Estimating (i). The author proposes that the market order sizes follow a power law distribution:

$$f(x)^Q \propto x^{-1-\alpha}$$

So no problem estimating this.

Estimating (ii). There are two equations of interest here:

$$\Delta p \propto \ln Q \tag{11}$$

$$\begin{align} \lambda (\delta) &= \Lambda \mathbb{P} [\Delta p > \delta] \\ &= \Lambda \mathbb{P}[\ln Q > K \delta] \\ &= \Lambda \mathbb{P} [Q > \exp \left( K \delta \right)] \\ &= \Lambda \int_{\exp (K \delta)}^{\infty} x^{-1-\alpha} dx \\ &= A \exp \left( -k \delta \right) \end{align} \tag{12}$$

According to the above two:

Line 1 in (12) says $\Delta p > \delta$, but we know that $\Delta p = c \ln Q$, therefore we can re-write:

$$\begin{align} \mathbb{P} [\Delta p > \delta] &= \mathbb{P} [c \ln Q > \delta] \\ &= \mathbb{P} [\ln Q > \frac{1}{c} \delta] \end{align}$$

Therefore, $K = \frac{1}{c}$, the inverse of the proportionality constant that we find in relation $\Delta p \propto \ln Q$.

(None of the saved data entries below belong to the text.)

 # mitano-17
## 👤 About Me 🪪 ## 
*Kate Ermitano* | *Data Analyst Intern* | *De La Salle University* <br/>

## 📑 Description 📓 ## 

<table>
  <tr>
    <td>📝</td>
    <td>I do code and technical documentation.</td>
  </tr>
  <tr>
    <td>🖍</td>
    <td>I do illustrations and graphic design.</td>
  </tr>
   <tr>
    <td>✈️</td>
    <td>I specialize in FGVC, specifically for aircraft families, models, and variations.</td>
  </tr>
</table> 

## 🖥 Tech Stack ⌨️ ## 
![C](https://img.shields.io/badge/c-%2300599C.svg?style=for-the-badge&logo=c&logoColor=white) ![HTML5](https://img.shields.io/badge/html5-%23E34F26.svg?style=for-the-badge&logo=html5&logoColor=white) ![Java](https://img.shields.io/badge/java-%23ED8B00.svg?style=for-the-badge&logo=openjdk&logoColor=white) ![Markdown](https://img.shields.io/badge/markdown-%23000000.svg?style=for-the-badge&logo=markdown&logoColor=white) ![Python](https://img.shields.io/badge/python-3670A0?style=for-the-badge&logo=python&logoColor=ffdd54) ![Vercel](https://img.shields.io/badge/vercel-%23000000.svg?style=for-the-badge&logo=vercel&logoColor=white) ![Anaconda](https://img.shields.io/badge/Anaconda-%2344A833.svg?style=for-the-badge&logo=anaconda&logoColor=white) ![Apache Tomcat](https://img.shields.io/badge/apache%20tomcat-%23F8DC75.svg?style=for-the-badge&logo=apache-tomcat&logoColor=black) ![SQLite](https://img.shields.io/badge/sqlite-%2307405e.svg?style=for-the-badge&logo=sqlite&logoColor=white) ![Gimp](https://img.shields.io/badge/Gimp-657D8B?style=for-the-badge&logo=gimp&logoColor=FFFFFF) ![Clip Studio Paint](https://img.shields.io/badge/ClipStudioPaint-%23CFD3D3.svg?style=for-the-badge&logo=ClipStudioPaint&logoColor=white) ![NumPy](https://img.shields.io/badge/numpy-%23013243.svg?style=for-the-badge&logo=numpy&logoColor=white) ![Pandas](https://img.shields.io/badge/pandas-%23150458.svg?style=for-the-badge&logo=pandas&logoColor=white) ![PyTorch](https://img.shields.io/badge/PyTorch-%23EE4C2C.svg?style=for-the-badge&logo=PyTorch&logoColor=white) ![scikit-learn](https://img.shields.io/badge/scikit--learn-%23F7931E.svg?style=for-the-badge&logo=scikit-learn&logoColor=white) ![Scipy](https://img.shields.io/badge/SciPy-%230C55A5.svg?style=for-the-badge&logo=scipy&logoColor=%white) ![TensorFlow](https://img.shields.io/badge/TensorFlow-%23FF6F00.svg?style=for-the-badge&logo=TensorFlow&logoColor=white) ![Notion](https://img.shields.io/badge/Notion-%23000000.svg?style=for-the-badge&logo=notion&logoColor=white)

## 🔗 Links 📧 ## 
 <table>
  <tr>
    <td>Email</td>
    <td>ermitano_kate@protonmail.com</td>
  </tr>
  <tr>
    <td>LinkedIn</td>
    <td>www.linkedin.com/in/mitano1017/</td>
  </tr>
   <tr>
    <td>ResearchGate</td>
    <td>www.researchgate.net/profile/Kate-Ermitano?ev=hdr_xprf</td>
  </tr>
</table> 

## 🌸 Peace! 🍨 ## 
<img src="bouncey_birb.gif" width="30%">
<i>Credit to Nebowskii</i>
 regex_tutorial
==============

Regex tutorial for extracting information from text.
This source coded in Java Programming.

Is this correct? (The estimation of $K$).

Note: I am aware of Sophie Laruelle's paper. But, unfortunately, I do not know French.

Super Note: My understanding of this answer relating to Sophie's paper:

Definitions:

  • $t_0$ - start time (this is the start time point in the interarrival time slots in a Poisson Process). Simply put, if you get hit, that is a new time: $t_1$, which becomes your new start time.

  • $\delta P$ - distance of your order from the mid price. If the mid price is \$100, and your bid is at \$85, then this quantity is \$15. Same for asks, obviously.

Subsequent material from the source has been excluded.